======== Dataset extract ========
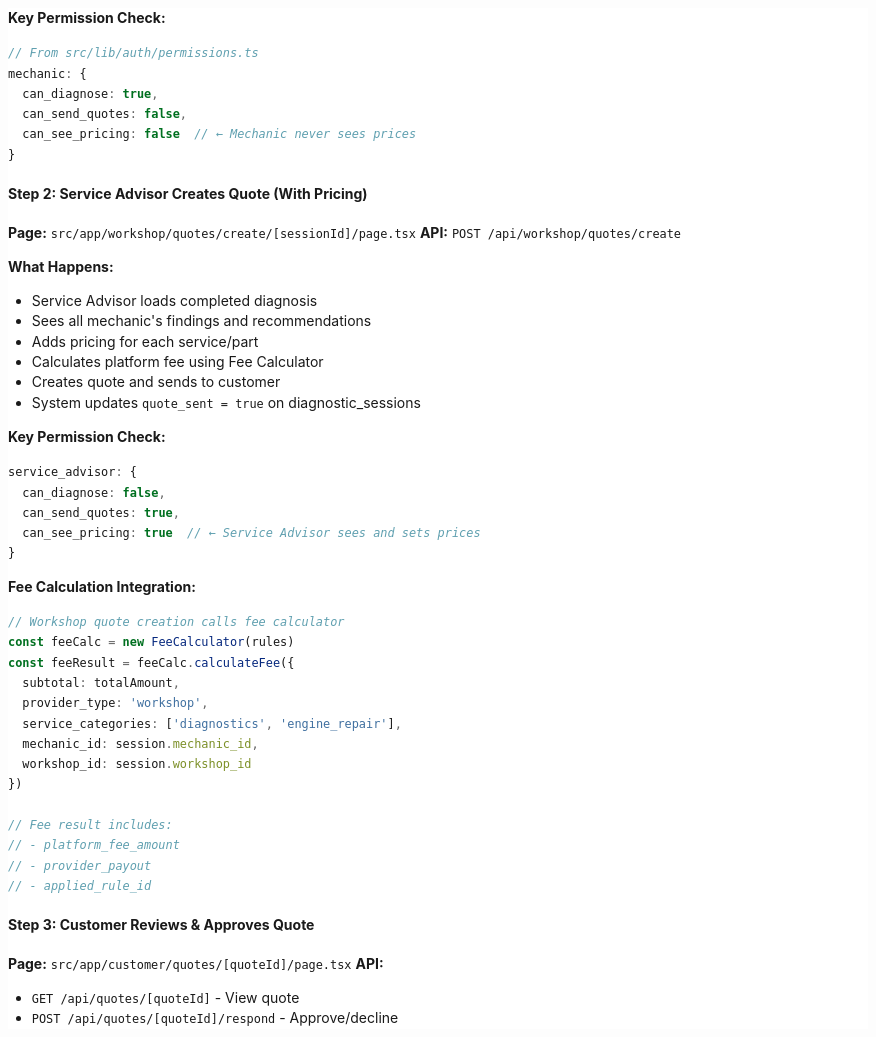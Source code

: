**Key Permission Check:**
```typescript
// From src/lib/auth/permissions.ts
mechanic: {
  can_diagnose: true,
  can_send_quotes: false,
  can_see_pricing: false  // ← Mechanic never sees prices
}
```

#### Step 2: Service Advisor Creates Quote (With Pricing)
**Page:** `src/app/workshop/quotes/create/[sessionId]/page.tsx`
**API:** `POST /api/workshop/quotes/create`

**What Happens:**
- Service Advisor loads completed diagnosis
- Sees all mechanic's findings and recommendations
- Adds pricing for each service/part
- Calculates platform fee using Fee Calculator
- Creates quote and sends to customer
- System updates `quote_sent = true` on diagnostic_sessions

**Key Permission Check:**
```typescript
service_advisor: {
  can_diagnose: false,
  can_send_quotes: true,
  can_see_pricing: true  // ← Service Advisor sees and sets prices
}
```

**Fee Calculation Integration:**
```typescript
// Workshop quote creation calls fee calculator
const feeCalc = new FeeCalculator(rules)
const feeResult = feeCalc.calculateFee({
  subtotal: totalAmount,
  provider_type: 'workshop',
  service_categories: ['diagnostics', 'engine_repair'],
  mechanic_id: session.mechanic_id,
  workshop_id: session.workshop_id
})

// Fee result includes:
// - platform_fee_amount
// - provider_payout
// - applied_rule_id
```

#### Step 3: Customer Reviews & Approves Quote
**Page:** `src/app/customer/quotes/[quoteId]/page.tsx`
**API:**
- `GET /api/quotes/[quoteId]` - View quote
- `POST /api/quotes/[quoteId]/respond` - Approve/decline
========
======== Dataset extract ========
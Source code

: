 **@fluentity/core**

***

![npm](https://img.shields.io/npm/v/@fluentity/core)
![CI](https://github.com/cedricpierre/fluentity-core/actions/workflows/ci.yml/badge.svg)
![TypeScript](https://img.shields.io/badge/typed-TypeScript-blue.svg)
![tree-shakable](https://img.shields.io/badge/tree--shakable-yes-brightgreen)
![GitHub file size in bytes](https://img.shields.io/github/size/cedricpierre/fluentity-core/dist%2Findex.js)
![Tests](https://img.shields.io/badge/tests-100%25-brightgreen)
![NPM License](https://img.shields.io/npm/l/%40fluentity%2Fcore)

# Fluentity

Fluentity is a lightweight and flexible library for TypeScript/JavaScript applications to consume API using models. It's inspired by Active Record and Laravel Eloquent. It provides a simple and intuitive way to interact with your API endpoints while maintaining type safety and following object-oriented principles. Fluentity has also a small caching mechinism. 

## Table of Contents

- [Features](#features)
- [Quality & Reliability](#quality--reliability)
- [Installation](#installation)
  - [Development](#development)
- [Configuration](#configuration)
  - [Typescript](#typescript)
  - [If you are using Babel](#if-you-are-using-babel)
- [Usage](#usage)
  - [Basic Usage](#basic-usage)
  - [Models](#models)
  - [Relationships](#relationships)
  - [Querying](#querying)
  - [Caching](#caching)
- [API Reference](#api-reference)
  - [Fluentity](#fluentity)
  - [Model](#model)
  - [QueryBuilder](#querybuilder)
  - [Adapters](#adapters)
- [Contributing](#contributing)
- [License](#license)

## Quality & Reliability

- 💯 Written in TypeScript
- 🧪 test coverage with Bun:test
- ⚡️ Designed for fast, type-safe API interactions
========
======== Dataset extract ========
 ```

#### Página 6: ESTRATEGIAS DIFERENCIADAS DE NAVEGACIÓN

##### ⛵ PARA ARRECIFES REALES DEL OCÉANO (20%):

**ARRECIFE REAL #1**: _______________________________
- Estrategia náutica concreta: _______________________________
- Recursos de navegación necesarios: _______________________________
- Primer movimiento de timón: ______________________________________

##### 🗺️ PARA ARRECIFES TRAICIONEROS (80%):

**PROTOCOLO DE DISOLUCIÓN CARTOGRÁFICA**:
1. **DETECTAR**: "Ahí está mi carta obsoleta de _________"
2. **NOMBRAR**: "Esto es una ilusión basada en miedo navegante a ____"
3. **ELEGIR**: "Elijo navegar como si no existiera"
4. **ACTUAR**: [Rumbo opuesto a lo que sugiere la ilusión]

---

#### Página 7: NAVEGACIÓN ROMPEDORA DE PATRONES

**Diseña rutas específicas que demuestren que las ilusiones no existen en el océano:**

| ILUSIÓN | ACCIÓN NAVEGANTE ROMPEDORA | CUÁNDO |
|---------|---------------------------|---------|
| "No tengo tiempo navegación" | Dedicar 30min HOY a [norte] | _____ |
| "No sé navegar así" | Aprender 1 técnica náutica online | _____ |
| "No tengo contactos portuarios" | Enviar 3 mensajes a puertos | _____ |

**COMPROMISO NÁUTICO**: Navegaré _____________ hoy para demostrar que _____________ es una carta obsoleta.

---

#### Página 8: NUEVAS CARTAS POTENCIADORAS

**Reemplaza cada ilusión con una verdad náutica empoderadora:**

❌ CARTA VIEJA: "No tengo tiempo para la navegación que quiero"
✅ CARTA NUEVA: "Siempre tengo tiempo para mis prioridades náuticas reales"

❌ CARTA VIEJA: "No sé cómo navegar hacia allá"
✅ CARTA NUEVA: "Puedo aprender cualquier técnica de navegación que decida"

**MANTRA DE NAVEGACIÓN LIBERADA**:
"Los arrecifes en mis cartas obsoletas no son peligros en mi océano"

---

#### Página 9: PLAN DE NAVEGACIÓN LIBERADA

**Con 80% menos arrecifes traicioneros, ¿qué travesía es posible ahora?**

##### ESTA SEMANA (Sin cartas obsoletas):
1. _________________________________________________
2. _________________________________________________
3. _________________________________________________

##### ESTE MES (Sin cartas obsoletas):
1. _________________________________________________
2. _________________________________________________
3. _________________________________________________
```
========
[About this exercise] Search the data above for the string "Check" and return every line that has it.

[Your solution]
:**Key Permission Check:**
**Key Permission Check:**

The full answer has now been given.